■ **WHAT THE TASK REQUIRES**: Please restate exactly the lines of the data below, beginning with the line containing "ユーザーのフィードバックを元" and ending with the last line.

Pictures paired with source code
● ● ●
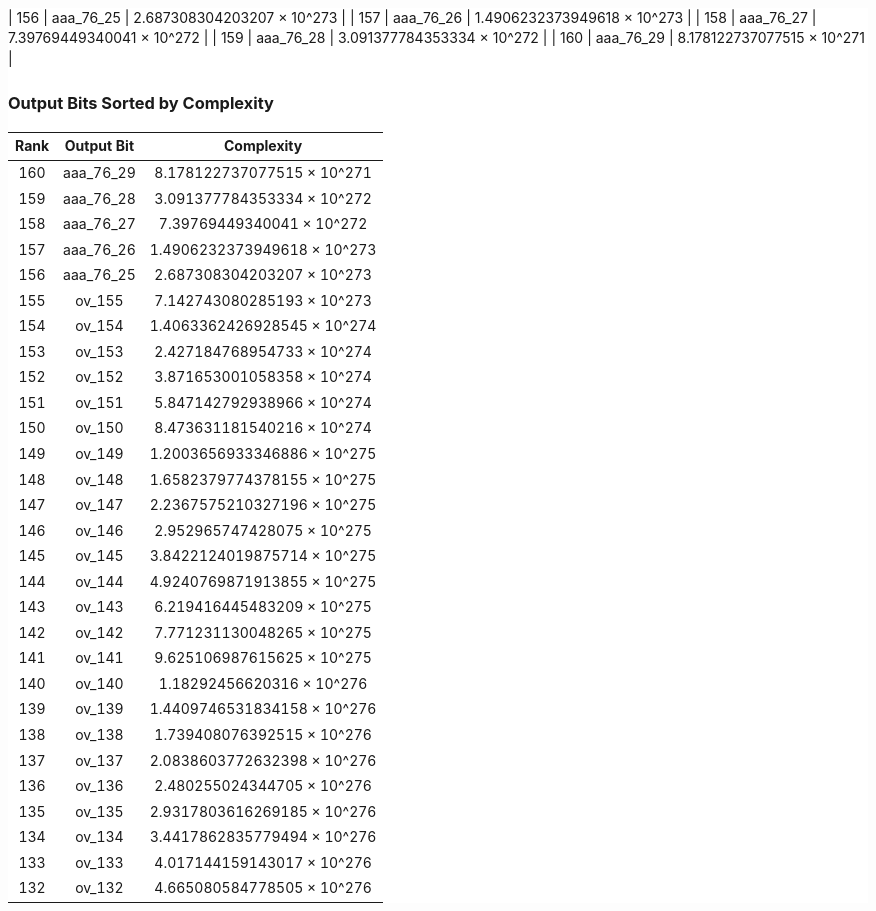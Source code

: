 | 156 | aaa_76_25 | 2.687308304203207 × 10^273 |
| 157 | aaa_76_26 | 1.4906232373949618 × 10^273 |
| 158 | aaa_76_27 | 7.39769449340041 × 10^272 |
| 159 | aaa_76_28 | 3.091377784353334 × 10^272 |
| 160 | aaa_76_29 | 8.178122737077515 × 10^271 |

### Output Bits Sorted by Complexity

| Rank | Output Bit | Complexity |
|:----:|:----------:|:----------:|
| 160 | aaa_76_29 | 8.178122737077515 × 10^271 |
| 159 | aaa_76_28 | 3.091377784353334 × 10^272 |
| 158 | aaa_76_27 | 7.39769449340041 × 10^272 |
| 157 | aaa_76_26 | 1.4906232373949618 × 10^273 |
| 156 | aaa_76_25 | 2.687308304203207 × 10^273 |
| 155 | ov_155 | 7.142743080285193 × 10^273 |
| 154 | ov_154 | 1.4063362426928545 × 10^274 |
| 153 | ov_153 | 2.427184768954733 × 10^274 |
| 152 | ov_152 | 3.871653001058358 × 10^274 |
| 151 | ov_151 | 5.847142792938966 × 10^274 |
| 150 | ov_150 | 8.473631181540216 × 10^274 |
| 149 | ov_149 | 1.2003656933346886 × 10^275 |
| 148 | ov_148 | 1.6582379774378155 × 10^275 |
| 147 | ov_147 | 2.2367575210327196 × 10^275 |
| 146 | ov_146 | 2.952965747428075 × 10^275 |
| 145 | ov_145 | 3.8422124019875714 × 10^275 |
| 144 | ov_144 | 4.9240769871913855 × 10^275 |
| 143 | ov_143 | 6.219416445483209 × 10^275 |
| 142 | ov_142 | 7.771231130048265 × 10^275 |
| 141 | ov_141 | 9.625106987615625 × 10^275 |
| 140 | ov_140 | 1.18292456620316 × 10^276 |
| 139 | ov_139 | 1.4409746531834158 × 10^276 |
| 138 | ov_138 | 1.739408076392515 × 10^276 |
| 137 | ov_137 | 2.0838603772632398 × 10^276 |
| 136 | ov_136 | 2.480255024344705 × 10^276 |
| 135 | ov_135 | 2.9317803616269185 × 10^276 |
| 134 | ov_134 | 3.4417862835779494 × 10^276 |
| 133 | ov_133 | 4.017144159143017 × 10^276 |
| 132 | ov_132 | 4.665080584778505 × 10^276 |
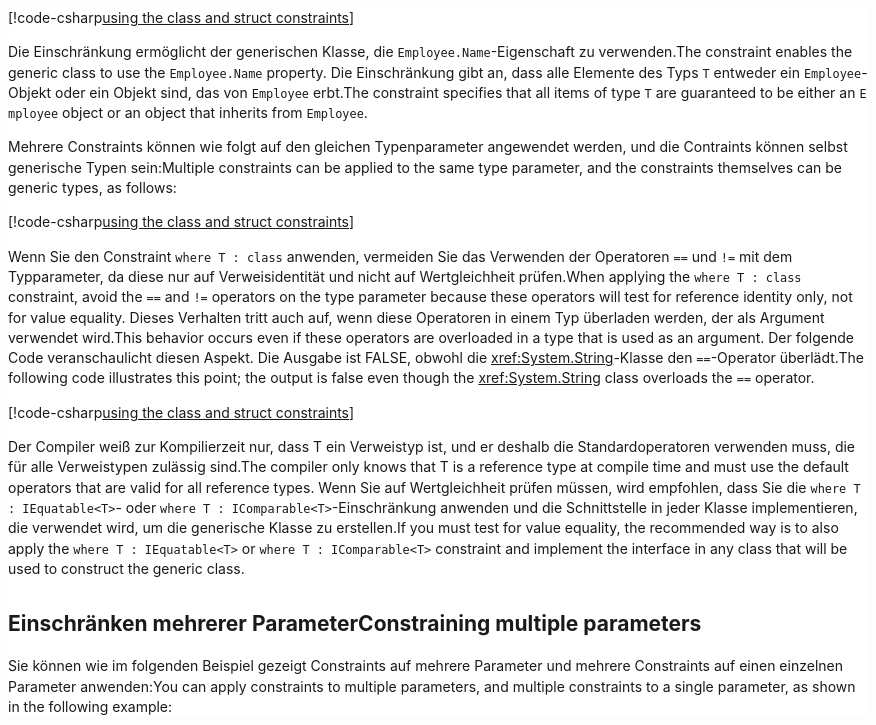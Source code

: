 [!code-csharp[using the class and struct constraints](../../../../samples/snippets/csharp/keywords/GenericWhereConstraints.cs#9)]

<span data-ttu-id="2b88b-138">Die Einschränkung ermöglicht der generischen Klasse, die `Employee.Name`-Eigenschaft zu verwenden.</span><span class="sxs-lookup"><span data-stu-id="2b88b-138">The constraint enables the generic class to use the `Employee.Name` property.</span></span> <span data-ttu-id="2b88b-139">Die Einschränkung gibt an, dass alle Elemente des Typs `T` entweder ein `Employee`-Objekt oder ein Objekt sind, das von `Employee` erbt.</span><span class="sxs-lookup"><span data-stu-id="2b88b-139">The constraint specifies that all items of type `T` are guaranteed to be either an `Employee` object or an object that inherits from `Employee`.</span></span>

<span data-ttu-id="2b88b-140">Mehrere Constraints können wie folgt auf den gleichen Typenparameter angewendet werden, und die Contraints können selbst generische Typen sein:</span><span class="sxs-lookup"><span data-stu-id="2b88b-140">Multiple constraints can be applied to the same type parameter, and the constraints themselves can be generic types, as follows:</span></span>

[!code-csharp[using the class and struct constraints](../../../../samples/snippets/csharp/keywords/GenericWhereConstraints.cs#10)]

<span data-ttu-id="2b88b-141">Wenn Sie den Constraint `where T : class` anwenden, vermeiden Sie das Verwenden der Operatoren `==` und `!=` mit dem Typparameter, da diese nur auf Verweisidentität und nicht auf Wertgleichheit prüfen.</span><span class="sxs-lookup"><span data-stu-id="2b88b-141">When applying the `where T : class` constraint, avoid the `==` and `!=` operators on the type parameter because these operators will test for reference identity only, not for value equality.</span></span> <span data-ttu-id="2b88b-142">Dieses Verhalten tritt auch auf, wenn diese Operatoren in einem Typ überladen werden, der als Argument verwendet wird.</span><span class="sxs-lookup"><span data-stu-id="2b88b-142">This behavior occurs even if these operators are overloaded in a type that is used as an argument.</span></span> <span data-ttu-id="2b88b-143">Der folgende Code veranschaulicht diesen Aspekt. Die Ausgabe ist FALSE, obwohl die <xref:System.String>-Klasse den `==`-Operator überlädt.</span><span class="sxs-lookup"><span data-stu-id="2b88b-143">The following code illustrates this point; the output is false even though the <xref:System.String> class overloads the `==` operator.</span></span>

[!code-csharp[using the class and struct constraints](../../../../samples/snippets/csharp/keywords/GenericWhereConstraints.cs#11)]

<span data-ttu-id="2b88b-144">Der Compiler weiß zur Kompilierzeit nur, dass T ein Verweistyp ist, und er deshalb die Standardoperatoren verwenden muss, die für alle Verweistypen zulässig sind.</span><span class="sxs-lookup"><span data-stu-id="2b88b-144">The compiler only knows that T is a reference type at compile time and must use the default operators that are valid for all reference types.</span></span> <span data-ttu-id="2b88b-145">Wenn Sie auf Wertgleichheit prüfen müssen, wird empfohlen, dass Sie die `where T : IEquatable<T>`- oder `where T : IComparable<T>`-Einschränkung anwenden und die Schnittstelle in jeder Klasse implementieren, die verwendet wird, um die generische Klasse zu erstellen.</span><span class="sxs-lookup"><span data-stu-id="2b88b-145">If you must test for value equality, the recommended way is to also apply the `where T : IEquatable<T>` or `where T : IComparable<T>` constraint and implement the interface in any class that will be used to construct the generic class.</span></span>

## <a name="constraining-multiple-parameters"></a><span data-ttu-id="2b88b-146">Einschränken mehrerer Parameter</span><span class="sxs-lookup"><span data-stu-id="2b88b-146">Constraining multiple parameters</span></span>

<span data-ttu-id="2b88b-147">Sie können wie im folgenden Beispiel gezeigt Constraints auf mehrere Parameter und mehrere Constraints auf einen einzelnen Parameter anwenden:</span><span class="sxs-lookup"><span data-stu-id="2b88b-147">You can apply constraints to multiple parameters, and multiple constraints to a single parameter, as shown in the following example:</span></span>
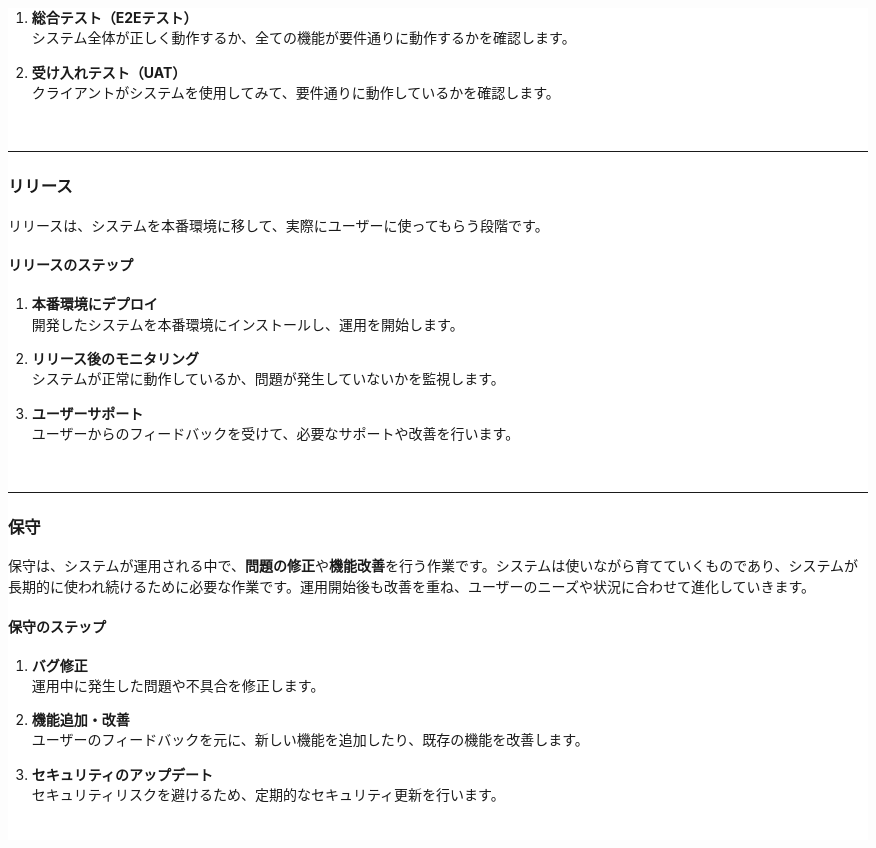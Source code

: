 1. **総合テスト（E2Eテスト）**  
  システム全体が正しく動作するか、全ての機能が要件通りに動作するかを確認します。

1. **受け入れテスト（UAT）**  
  クライアントがシステムを使用してみて、要件通りに動作しているかを確認します。

<br>

---

### リリース

リリースは、システムを本番環境に移して、実際にユーザーに使ってもらう段階です。

#### リリースのステップ

1. **本番環境にデプロイ**  
  開発したシステムを本番環境にインストールし、運用を開始します。

1. **リリース後のモニタリング**  
  システムが正常に動作しているか、問題が発生していないかを監視します。

1. **ユーザーサポート**  
  ユーザーからのフィードバックを受けて、必要なサポートや改善を行います。

<br>

---

### 保守

保守は、システムが運用される中で、**問題の修正**や**機能改善**を行う作業です。システムは使いながら育てていくものであり、システムが長期的に使われ続けるために必要な作業です。運用開始後も改善を重ね、ユーザーのニーズや状況に合わせて進化していきます。

#### 保守のステップ

1. **バグ修正**  
  運用中に発生した問題や不具合を修正します。

1. **機能追加・改善**  
  ユーザーのフィードバックを元に、新しい機能を追加したり、既存の機能を改善します。

1. **セキュリティのアップデート**  
  セキュリティリスクを避けるため、定期的なセキュリティ更新を行います。

<br>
● ● ●
■ **EXERCISE RESULT**:
  ユーザーのフィードバックを元に、新しい機能を追加したり、既存の機能を改善します。

1. **セキュリティのアップデート**  
  セキュリティリスクを避けるため、定期的なセキュリティ更新を行います。

<br>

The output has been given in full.